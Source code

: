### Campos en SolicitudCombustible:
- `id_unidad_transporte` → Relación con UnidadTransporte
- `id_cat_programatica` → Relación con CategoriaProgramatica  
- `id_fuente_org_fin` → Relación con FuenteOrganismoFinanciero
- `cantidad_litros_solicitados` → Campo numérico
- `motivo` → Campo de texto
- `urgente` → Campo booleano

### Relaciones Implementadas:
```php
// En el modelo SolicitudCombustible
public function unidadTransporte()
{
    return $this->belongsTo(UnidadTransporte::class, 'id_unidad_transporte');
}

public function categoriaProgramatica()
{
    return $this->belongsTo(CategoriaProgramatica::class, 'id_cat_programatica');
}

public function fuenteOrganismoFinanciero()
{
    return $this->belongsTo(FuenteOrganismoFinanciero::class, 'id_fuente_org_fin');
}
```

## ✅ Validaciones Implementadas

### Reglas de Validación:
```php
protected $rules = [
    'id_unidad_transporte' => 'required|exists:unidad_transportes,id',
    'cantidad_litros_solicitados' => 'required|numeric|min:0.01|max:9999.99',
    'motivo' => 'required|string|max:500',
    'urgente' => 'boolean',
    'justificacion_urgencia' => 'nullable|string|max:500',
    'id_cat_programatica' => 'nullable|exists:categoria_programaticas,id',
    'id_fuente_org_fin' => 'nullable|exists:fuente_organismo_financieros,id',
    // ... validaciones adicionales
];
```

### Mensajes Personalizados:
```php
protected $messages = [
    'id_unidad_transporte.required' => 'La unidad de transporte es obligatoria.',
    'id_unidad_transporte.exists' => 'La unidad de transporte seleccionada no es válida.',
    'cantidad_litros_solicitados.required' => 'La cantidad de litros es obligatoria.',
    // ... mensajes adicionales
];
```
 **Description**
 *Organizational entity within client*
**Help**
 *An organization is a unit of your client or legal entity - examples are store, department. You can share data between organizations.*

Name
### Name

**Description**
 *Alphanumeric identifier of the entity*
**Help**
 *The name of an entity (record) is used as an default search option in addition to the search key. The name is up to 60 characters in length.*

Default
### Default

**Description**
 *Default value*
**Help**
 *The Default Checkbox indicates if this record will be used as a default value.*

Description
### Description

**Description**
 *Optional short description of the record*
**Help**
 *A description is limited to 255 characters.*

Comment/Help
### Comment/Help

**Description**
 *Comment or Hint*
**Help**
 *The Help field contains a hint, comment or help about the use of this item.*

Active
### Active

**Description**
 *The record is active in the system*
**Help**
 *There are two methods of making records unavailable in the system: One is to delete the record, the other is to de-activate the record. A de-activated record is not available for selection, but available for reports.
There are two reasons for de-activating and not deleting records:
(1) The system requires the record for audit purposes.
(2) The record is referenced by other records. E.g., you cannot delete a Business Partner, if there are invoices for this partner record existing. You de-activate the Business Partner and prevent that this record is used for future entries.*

##########

• WORK ORDER: Across all the records above, find each line with "SolicitudCombustible" in it and copy it.

• FINISHED EXERCISE:
:### Campos en SolicitudCombustible:
// En el modelo SolicitudCombustible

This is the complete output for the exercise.